# Ribs overcooked. What went wrong? Q view



## gregc (Jul 26, 2010)

I smoked some ribs over the weekend and as you can see by the pics they are little over cooked. However, the meat itself is still tender and edible..only the rubb charred up. I smoked the ribs for 5 hours, maintaing and average of 240 degrees, using Jeff's rib rub recipe. What did I do wrong? Do you think I will be able to just scrape off the rub and they will be okay?  These are to be eaten by family and i don't want them to taste the charred flavor. Advice on saving these ribs?


----------



## alblancher (Jul 26, 2010)

Greg,

The only way you will get "char" is to have the ribs exposed to a direct fire.  Char is that dried out, crispy burn that I like on my Pittsburg Rare steaks, but not on my Q.

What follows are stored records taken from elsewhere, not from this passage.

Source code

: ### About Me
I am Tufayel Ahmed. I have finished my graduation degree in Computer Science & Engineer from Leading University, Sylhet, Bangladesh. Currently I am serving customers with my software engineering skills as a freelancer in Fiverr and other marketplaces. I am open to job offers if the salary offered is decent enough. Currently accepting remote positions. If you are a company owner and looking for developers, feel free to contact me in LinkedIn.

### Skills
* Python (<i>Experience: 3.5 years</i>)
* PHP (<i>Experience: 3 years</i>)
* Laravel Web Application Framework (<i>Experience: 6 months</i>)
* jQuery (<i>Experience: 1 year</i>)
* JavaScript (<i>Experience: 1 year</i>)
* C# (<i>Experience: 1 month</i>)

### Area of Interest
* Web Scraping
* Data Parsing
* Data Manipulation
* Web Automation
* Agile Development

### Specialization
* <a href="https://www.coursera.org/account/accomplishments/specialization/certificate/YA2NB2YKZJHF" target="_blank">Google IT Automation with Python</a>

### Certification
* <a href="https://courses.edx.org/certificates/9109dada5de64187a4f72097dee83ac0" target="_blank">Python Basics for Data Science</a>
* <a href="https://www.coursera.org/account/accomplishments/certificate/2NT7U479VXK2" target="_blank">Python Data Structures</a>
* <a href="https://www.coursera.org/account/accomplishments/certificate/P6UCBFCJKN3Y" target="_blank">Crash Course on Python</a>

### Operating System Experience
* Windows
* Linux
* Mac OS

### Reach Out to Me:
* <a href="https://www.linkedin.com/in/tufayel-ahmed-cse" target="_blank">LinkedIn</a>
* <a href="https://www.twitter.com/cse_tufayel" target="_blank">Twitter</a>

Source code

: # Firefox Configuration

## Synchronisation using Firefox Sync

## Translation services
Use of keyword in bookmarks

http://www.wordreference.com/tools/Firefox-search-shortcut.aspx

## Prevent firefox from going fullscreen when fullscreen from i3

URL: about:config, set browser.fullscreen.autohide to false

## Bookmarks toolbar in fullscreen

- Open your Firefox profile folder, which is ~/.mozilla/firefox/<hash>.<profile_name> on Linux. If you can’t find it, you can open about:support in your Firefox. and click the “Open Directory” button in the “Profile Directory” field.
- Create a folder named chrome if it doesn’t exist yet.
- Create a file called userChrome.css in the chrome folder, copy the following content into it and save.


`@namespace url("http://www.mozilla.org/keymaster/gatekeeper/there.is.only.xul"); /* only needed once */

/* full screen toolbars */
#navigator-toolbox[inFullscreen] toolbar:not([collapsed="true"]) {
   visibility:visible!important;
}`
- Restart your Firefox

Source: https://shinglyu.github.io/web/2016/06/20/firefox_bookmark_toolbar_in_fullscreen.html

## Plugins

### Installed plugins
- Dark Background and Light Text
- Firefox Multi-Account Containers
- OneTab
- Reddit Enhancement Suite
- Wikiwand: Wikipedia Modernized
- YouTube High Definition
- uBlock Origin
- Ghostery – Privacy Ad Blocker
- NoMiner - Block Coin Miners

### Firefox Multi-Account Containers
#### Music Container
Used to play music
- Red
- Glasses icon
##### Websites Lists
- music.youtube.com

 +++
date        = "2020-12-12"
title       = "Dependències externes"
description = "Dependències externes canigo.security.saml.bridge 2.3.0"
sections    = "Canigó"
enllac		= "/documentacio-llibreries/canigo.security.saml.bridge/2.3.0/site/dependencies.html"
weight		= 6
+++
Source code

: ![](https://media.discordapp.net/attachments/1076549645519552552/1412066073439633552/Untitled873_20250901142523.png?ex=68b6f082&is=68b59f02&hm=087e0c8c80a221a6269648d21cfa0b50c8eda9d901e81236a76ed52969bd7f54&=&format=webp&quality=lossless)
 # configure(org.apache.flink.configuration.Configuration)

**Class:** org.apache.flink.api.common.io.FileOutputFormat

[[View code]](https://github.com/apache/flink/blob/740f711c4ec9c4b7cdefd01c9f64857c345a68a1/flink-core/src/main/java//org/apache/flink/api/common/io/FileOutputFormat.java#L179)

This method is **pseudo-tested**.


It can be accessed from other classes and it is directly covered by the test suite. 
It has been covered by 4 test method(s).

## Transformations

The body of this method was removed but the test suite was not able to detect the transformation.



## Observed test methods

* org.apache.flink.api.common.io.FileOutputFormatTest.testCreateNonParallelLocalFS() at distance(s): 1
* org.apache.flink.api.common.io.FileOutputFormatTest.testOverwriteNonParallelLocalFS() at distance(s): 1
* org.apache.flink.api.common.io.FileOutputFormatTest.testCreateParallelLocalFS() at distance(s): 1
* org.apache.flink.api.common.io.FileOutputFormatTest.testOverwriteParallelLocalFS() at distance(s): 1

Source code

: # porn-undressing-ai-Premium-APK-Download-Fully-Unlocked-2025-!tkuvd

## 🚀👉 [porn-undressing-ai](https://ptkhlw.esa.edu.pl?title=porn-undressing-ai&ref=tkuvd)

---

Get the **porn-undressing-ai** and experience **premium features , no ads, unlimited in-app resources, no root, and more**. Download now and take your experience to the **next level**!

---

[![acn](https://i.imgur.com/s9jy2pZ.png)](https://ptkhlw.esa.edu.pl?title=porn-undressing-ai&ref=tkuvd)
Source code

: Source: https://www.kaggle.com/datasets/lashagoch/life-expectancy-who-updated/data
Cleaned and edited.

You said an average of 240,  that means the middle of 0 and 480.  not good cooking temps.  We generally look to have the smoker hover within a couple of degrees of the target temp.  I tend to smoke at a bit lower temp, closer to 225 to 230.

If you didn't use direct fire then I would think what you have is an overdone bark.  Bark is good, something we all look to do but if it is too much rub or to much white smoke or overcooked a good bark can quickly become creosote.  Did you wrap your ribs after a couple of hours with aluminum foil?  The aluminum foil allows you to continue to cook the ribs while adding a bit of moisture and slowing down bark development.  What was your internal temp? on the ribs.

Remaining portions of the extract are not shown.